I'm going to start off by saying that I had no idea who Bernie Goldberg was before this. A few minutes on Wikipedia and his own website told me plenty, that he's got a snappy suit with a nice tie, and that he's a conservative writer with a penchant for hyperbolic book titles. And that's fine, really. There are plenty of conservative writers whom I've admired in the past. (Well, "plenty" is perhaps pushing it.) I realize that sounds dangerously close to "some of my best friends are black", but it is what it is. In my own writing, I try to be fair and I try not to be boring. (It's harder than it sounds.) Follow those two rules and I don't care what your politics are.
I also never watch Fox News (see above re: fair and not boring), so I probably would have missed Bernie Goldberg's comments if not for Jon Stewart last night. The topic was Sarah Palin, or more precisely the media reaction to Sarah Palin. The part that jumped out at me came at about 6:15 in the show.
If you don't feel like sitting through that, here's the money quote from Mister Goldberg:
"She [Palin] has five kids. Liberals don't have five kids. One of them has Down Syndrome. Liberals certainly don't allow THAT to happen."
So let me strip this of politics for a moment, because I find it equally distasteful when people of any political stripe do this, and I try (with admittedly varying degrees of success, I'm sure, so call me a hypocrite if you like) to avoid doing it myself. But let me just state something that would seem to be torn right from the pages of The Encyclopedia of No Shit.
Families of kids with disabilities are not here to serve as your political talking points.

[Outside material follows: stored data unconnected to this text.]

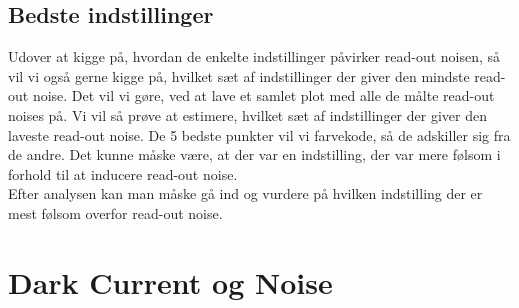 \documentclass[working]{tuftebook}
\begin{document}
\subsection{Bedste indstillinger}
Udover at kigge på, hvordan de enkelte indstillinger påvirker read-out noisen, så  vil vi også gerne kigge på, hvilket sæt af indstillinger der giver den mindste read-out noise. Det vil vi gøre, ved at lave et samlet plot med alle de målte read-out noises på. Vi vil så prøve at estimere, hvilket sæt af indstillinger der giver den laveste read-out noise. De 5 bedste punkter vil vi farvekode, så de adskiller sig fra de andre. Det kunne måske være, at der var en indstilling, der var mere følsom i forhold til at inducere read-out noise. 
\\
Efter analysen kan man måske gå ind og vurdere på hvilken indstilling der er mest følsom overfor read-out noise. 
\section{Dark Current og Noise}
\end{document}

Whether or not you are a good parent to a child with a disability has nothing to do with your politics. Conservatives have broken children, liberals have broken children, and we all do the best that we can.

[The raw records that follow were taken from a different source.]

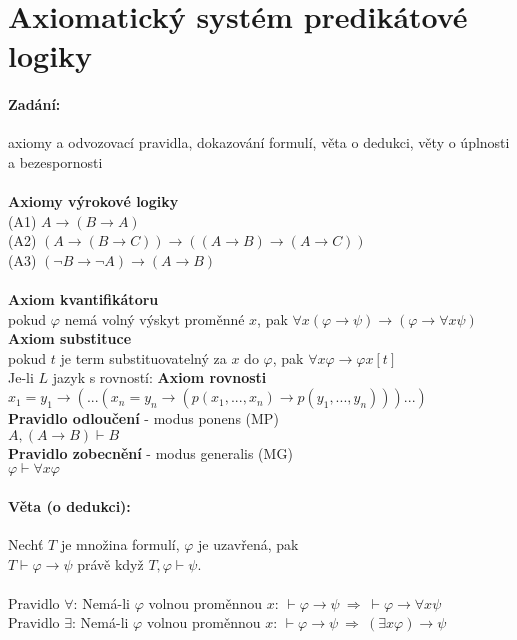 \section{Axiomatický systém predikátové logiky}
% 
\paragraph*{Zadání:}
axiomy a odvozovací pravidla, dokazování formulí, věta o dedukci, věty o úplnosti a bezespornosti\\~\\
%
\textbf{Axiomy výrokové logiky}\\
(A1) $A \rightarrow (B \rightarrow A)$\\
(A2) $(A \rightarrow (B \rightarrow C)) \rightarrow (( A\rightarrow B) \rightarrow (A\rightarrow C)) $\\
(A3) $ (\neg B \rightarrow \neg A) \rightarrow (A\rightarrow B)$\\~\\
%
\textbf{Axiom kvantifikátoru}\\
pokud $\varphi $ nemá volný výskyt proměnné $x$, pak $\forall x (\varphi \rightarrow \psi ) \rightarrow (\varphi \rightarrow \forall x \psi )$\\
%
\textbf{Axiom substituce}\\
pokud $t$ je term substituovatelný za $x$ do $\varphi $, pak $\forall x \varphi \rightarrow \varphi x [t]$\\
%
Je-li $L$ jazyk s rovností: \textbf{Axiom rovnosti}\\
$x_1 = y_1 \rightarrow ( ... (x_n = y_n \rightarrow (p(x_1,...,x_n)\rightarrow p(y_1,...,y_n))) ... )$\\
%
\textbf{Pravidlo odloučení} - modus ponens (MP)\\
$A, (A \rightarrow B) \vdash B$\\
%
\textbf{Pravidlo zobecnění} - modus generalis (MG)\\
$\varphi \vdash \forall x \varphi $

\paragraph*{Věta (o dedukci):}
Nechť $T$ je množina formulí, $\varphi $ je uzavřená, pak\\
$T \vdash \varphi \rightarrow \psi$ právě když $T, \varphi \vdash \psi$.\\~\\
%
Pravidlo $\forall $: Nemá-li $\varphi $ volnou proměnnou $x$: $\vdash \varphi \rightarrow \psi ~ \Rightarrow ~ \vdash \varphi \rightarrow \forall x \psi $\\
%
Pravidlo $\exists $: Nemá-li $\varphi $ volnou proměnnou $x$: $\vdash \varphi \rightarrow \psi ~ \Rightarrow ~ (\exists x \varphi ) \rightarrow \psi $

Conservative politicians say stupid things ("How does special education, $6 billion dollars, stimulate the economy?" - Sen. John Kyl), and so do liberals (President Obama's idiotic joke about the Special Olympics). If there's one thing I think we can all agree on, it's that neither party has been particularly sensitive to the needs of the disability community, not when it comes to actually doing something besides talking pretty. If you are in public office and your last name isn't "Kennedy", chances are, you haven't done enough to help these kids.
Perhaps I'm just not looking hard enough, but I can't find any information online that suggests that Bernie Goldberg has any particular expertise regarding children with disabilities. I felt pretty confident, therefore, in sending a message to Bernie via Twitter, one that I am absolutely 100% certain will fall on deaf ears.
"Please politicize your own kids, not ours."